Bizim oğlanlar Kaan ile Anıl sözbirliği edip gidip iki tane hamster almışlar. Evde bir telaştır başladı. Uzun zamandır küçük kedimiz kaan eve bir hayvan almakta ısrar ediyordu ama biz bir türlü evet diyemiyorduk. Bu sefer bize emrivaki yaptılar belkide annesi ile işbirliği yapıp bana komple kurdular anlamadım. Böylelikle ıkı tatlı cüce hamster (yani bir farecik, bir küçücük farecik)çiftimiz oldu. Tabi bu mutlu çiftin isimlerini koymakta bizim kaanımıza kaldı. İsim babaları olarak kaan onlara Anıl ve Zalla ismini verdi. Bu kadar birbirine yakın olduklarından mıdır bilinmez abisi ve kız arkadaşının ismini vermişti. Buraya kadar her şey güzeldi. Ta ki dün okuldan gelen kaan koşarak bir sevinçle yanıma gelip
-baba baba buna inanamayacaksın. (gözlerindeki sevinci unutamamıyorum.)
- ne oldu oğlum, dedim.
- biliyor musun? Hamsterlarımızın yavruları olmuş hemde üç tane.
Evet korktuğumuz başımıza geldi. Bir hafta olmadan hamster sayımız beş oldu. Zaten bir hamsterımız biraz şişmanca gibi görünüyordu ve sonucu bu oldu. Buna bütün aile çok sevindik. Böylelikle hamster nenesi dedesi olmuştuk.

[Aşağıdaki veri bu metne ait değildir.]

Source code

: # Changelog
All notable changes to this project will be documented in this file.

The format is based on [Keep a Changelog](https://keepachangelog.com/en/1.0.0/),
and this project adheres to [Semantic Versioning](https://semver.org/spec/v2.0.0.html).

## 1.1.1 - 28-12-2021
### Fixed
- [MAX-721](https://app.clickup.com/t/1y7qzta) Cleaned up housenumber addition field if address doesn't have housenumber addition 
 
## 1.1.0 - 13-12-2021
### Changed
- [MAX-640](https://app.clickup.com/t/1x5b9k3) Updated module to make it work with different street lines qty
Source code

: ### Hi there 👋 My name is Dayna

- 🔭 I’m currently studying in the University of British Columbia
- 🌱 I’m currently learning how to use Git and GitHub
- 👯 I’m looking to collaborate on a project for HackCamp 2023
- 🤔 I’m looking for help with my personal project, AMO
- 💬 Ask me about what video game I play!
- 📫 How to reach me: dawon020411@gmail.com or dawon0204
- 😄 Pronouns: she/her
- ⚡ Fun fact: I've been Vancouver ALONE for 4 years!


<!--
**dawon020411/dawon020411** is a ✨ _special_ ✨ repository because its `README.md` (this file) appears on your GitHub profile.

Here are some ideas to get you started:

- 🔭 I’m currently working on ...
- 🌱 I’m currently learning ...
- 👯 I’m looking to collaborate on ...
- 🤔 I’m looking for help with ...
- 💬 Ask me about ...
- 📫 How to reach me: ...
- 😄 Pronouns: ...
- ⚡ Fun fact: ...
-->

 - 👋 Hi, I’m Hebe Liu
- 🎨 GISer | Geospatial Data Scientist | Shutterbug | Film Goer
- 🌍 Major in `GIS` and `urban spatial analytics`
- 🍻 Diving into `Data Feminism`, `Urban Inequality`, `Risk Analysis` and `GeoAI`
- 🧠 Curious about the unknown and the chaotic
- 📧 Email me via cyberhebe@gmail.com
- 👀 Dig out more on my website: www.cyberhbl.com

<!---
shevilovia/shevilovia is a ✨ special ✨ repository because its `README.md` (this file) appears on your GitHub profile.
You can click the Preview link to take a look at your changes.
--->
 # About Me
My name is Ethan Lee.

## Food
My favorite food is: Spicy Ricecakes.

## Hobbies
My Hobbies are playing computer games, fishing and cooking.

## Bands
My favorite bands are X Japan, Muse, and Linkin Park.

Şimdi evin içinde bir telaş bir telaş bunların isimleri ne olacak. Tabi birinin ismini kaan yine buldu. Sevgi koydu diğerlerine teklifleri bekliyoruz. Tabi şimdilik bütün bu olanları Hayruşa söylemedik ya da bütün hikayeyi anlatmadık. Tabi Hayruş bunları duyunca tepkisini şimdiden tahmin ediyorum. Ama sonuçta o da bir hayvan sever. Hayvanları seven insanları zaten seviyor. Çünkü hayvanlar kendilerine sevgi ile yaklaşanlara pek zarar vermezler. İnsanlar bunun dışında tabii.